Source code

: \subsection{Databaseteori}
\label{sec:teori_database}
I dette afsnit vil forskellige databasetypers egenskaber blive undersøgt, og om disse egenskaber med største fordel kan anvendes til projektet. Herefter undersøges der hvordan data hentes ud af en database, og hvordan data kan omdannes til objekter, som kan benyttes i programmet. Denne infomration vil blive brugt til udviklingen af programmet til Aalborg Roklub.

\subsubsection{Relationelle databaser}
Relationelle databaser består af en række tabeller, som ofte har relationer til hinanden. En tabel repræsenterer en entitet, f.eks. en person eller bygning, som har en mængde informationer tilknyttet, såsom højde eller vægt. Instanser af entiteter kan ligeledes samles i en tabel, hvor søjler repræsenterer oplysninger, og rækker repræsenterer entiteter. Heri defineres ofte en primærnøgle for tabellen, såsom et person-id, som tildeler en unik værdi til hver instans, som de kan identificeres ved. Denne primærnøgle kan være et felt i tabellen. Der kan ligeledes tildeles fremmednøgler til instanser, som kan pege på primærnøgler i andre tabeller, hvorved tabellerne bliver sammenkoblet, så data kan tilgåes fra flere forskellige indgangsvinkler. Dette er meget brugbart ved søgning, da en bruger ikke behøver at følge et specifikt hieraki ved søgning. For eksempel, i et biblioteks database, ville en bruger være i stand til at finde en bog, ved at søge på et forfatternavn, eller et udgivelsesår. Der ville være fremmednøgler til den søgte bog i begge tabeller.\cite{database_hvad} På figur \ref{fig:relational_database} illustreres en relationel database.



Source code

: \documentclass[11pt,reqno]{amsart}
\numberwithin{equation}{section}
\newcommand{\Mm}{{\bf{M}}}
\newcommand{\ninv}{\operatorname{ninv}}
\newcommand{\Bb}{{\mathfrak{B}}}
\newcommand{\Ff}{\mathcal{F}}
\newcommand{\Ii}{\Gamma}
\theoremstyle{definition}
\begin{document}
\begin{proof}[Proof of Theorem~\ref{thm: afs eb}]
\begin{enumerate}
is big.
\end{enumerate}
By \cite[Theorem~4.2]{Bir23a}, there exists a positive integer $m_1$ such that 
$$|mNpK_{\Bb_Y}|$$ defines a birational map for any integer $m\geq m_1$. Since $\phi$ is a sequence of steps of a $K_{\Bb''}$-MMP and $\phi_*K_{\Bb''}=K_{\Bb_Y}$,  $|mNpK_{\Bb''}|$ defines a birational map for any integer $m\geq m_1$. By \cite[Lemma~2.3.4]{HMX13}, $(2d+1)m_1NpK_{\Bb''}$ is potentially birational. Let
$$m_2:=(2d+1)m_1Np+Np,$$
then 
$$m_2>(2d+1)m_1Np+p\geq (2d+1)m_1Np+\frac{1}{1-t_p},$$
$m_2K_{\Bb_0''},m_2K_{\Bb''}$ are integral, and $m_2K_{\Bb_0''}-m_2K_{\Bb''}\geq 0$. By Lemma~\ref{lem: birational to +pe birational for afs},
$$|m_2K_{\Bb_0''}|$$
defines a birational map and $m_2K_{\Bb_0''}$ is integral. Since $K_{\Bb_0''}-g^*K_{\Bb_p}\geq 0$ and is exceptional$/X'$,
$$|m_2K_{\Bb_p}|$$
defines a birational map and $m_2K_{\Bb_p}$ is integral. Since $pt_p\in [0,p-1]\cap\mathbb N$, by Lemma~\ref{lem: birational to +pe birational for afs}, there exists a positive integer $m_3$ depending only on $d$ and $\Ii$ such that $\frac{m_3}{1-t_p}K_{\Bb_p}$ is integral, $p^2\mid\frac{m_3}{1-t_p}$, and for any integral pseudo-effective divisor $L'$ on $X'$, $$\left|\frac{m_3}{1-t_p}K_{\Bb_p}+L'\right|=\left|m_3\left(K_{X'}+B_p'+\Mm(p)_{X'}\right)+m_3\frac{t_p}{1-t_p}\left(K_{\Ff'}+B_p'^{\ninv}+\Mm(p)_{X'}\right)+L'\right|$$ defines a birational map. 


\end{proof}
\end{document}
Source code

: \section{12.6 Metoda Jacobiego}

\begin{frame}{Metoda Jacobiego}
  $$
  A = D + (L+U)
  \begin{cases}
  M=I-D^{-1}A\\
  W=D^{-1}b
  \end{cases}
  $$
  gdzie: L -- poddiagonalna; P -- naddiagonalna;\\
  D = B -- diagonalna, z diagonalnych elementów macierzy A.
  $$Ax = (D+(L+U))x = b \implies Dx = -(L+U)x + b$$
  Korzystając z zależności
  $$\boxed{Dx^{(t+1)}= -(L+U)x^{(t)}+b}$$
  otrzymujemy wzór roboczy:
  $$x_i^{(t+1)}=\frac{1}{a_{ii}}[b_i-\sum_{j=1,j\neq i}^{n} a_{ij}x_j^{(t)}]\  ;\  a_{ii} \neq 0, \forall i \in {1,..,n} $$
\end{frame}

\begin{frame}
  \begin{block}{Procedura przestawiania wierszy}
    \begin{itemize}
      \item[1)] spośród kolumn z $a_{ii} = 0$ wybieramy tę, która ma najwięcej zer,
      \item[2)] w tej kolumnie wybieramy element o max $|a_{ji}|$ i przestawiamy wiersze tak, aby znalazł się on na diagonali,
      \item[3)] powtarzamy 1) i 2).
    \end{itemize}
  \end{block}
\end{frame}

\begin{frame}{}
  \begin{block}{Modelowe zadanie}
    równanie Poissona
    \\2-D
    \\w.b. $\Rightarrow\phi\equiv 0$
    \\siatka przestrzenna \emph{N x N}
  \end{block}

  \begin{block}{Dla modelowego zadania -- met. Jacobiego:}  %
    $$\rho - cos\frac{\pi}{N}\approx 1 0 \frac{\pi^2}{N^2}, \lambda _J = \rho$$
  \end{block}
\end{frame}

* WHAT YOU NEED TO DO *
Whenever the string "proof" occurs in a line of the entries above, copy that line.

* FINISHED TASK *
\begin{proof}[Proof of Theorem~\ref{thm: afs eb}]
\end{proof}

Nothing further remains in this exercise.